(Dataset excerpts)
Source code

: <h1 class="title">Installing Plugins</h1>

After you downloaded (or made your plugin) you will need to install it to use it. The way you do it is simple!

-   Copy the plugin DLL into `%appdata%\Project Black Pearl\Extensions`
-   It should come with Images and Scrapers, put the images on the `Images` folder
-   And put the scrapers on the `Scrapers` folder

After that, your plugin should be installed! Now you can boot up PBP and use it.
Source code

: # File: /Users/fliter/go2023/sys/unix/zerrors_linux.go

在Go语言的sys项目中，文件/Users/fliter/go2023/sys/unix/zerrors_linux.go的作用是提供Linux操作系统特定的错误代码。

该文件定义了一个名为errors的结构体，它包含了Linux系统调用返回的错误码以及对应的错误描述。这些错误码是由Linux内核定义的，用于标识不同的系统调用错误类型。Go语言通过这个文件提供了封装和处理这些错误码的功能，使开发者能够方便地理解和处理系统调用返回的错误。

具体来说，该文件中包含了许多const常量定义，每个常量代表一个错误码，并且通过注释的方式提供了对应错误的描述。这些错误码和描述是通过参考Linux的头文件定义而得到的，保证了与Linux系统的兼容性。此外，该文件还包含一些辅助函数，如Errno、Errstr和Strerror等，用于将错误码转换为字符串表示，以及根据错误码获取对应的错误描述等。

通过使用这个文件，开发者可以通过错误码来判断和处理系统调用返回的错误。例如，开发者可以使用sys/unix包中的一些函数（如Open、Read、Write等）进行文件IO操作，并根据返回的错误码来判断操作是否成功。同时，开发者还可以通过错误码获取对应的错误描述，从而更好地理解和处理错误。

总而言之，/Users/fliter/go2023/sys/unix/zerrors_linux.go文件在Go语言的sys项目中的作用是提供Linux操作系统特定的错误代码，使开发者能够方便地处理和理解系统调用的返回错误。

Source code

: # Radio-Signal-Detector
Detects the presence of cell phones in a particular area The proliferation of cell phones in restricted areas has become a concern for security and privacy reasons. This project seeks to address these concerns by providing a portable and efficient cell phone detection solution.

### [TASK DIRECTIONS]
Report each line above that includes the string "Scrapers".

### [PROBLEM SOLUTION]
-   It should come with Images and Scrapers, put the images on the `Images` folder
-   And put the scrapers on the `Scrapers` folder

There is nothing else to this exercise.